表1:不同蛋白浓度对化学法合成纳米硒大小的影响
实施例3:通过从酿酒酵母发酵液中提取蛋白酶A对化学法合成纳米硒酸碱盐稳定性的研究,包括如下步骤:
(1)选择实验例2中最佳的条件下,合成蛋白酶A纳米硒复合体进行稳定性研究;
(2)配制2M氯化钠溶液、0.2M氯化钙溶液、0.2M氯化镁、2M盐酸、2M氢氧化钠溶液;
(3)在步骤(1)中蛋白纳米硒复合体溶液中加入氯化钠溶液(mM):1、10、100、1000,常温25℃下,反应1h,测全波长扫描。
(4)在步骤(1)中蛋白纳米硒复合体溶液中加入氯化钙溶液(mM):0.1、1、10、100,常温25℃下,反应1h,测全波长扫描;
(5)在步骤(1)中蛋白纳米硒复合体溶液中加入氯化镁溶液(mM):0.1、1、10、100,常温25℃下,反应1h,测全波长扫描;
(6)在步骤(1)中蛋白纳米硒复合体溶液中加入盐酸(mM):1、10、100、1000,常温25℃下,反应1h,测全波长扫描;
(7)在步骤(1)中蛋白纳米硒复合体溶液中加入氢氧化钠溶液(mM):1、10、100、1000,常温25℃下,反应ih,测全波长扫描;
由本实施例所述纳米硒酸碱盐的稳定性实验,全波长扫描如图3所示。纳米硒的全波长扫描下,基于空白样品和处理样品在265nm处的消光比进行量化。消光比=空白样品/处理样品,当消光比大于1时,表明纳米硒发生氧化或聚集。由图2可以看出,加蛋白的纳米硒可以提高其在0.1M氯化钙、0.1M氯化镁、1M盐酸、1M氢氧化钠下的稳定性。因而,在表面结合蛋白可以降低聚集水平,但不能完全阻止其聚集。
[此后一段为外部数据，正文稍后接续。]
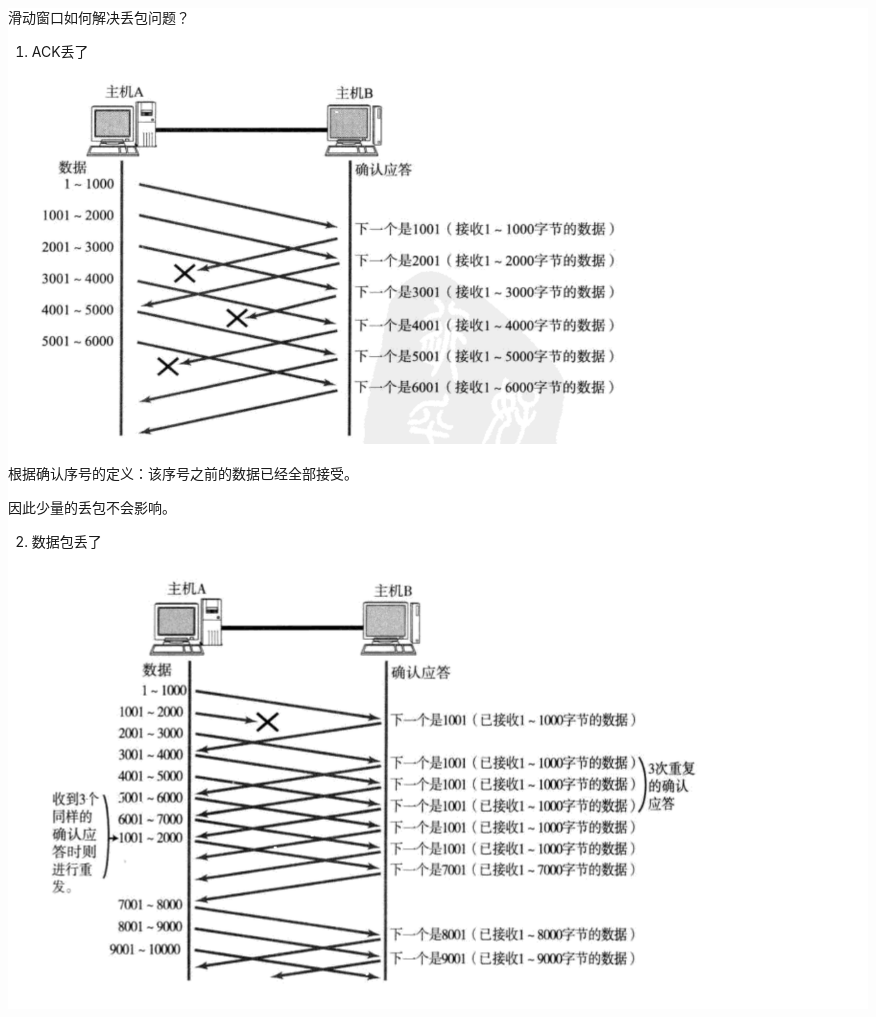 滑动窗口如何解决丢包问题？

1. ACK丢了

<img src="image/image-20240515163846423.png" alt="image-20240515163846423" style="zoom:67%;" />

根据确认序号的定义：该序号之前的数据已经全部接受。

因此少量的丢包不会影响。

2. 数据包丢了

   <img src="image/image-20240515164254088.png" alt="image-20240515164254088" style="zoom:67%;" />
实施例4:通过从酿酒酵母发酵液中提取蛋白酶A对化学法合成纳米硒温度稳定性的研究,包括如下步骤:
(1)选择实验例2中最佳的条件下,合成蛋白酶A纳米硒复合体进行稳定性研究;
(2)在步骤(1)中蛋白纳米硒复合体溶液置于不同的温度(-80、-20、4、25、37、60、100℃),反应1h,测全波长扫描。
由本实施例所述纳米硒温度稳定性实验,其全波长扫描如图3所示(见实验例3分析方法),结合蛋白的纳米硒比未结合蛋白的纳米硒在-80℃和100℃条件下更稳定。
Claims (9)
1.一种从酿酒酵母发酵液中提取的蛋白酶A在化学法合成纳米硒形貌控制和稳定性影响中的用途。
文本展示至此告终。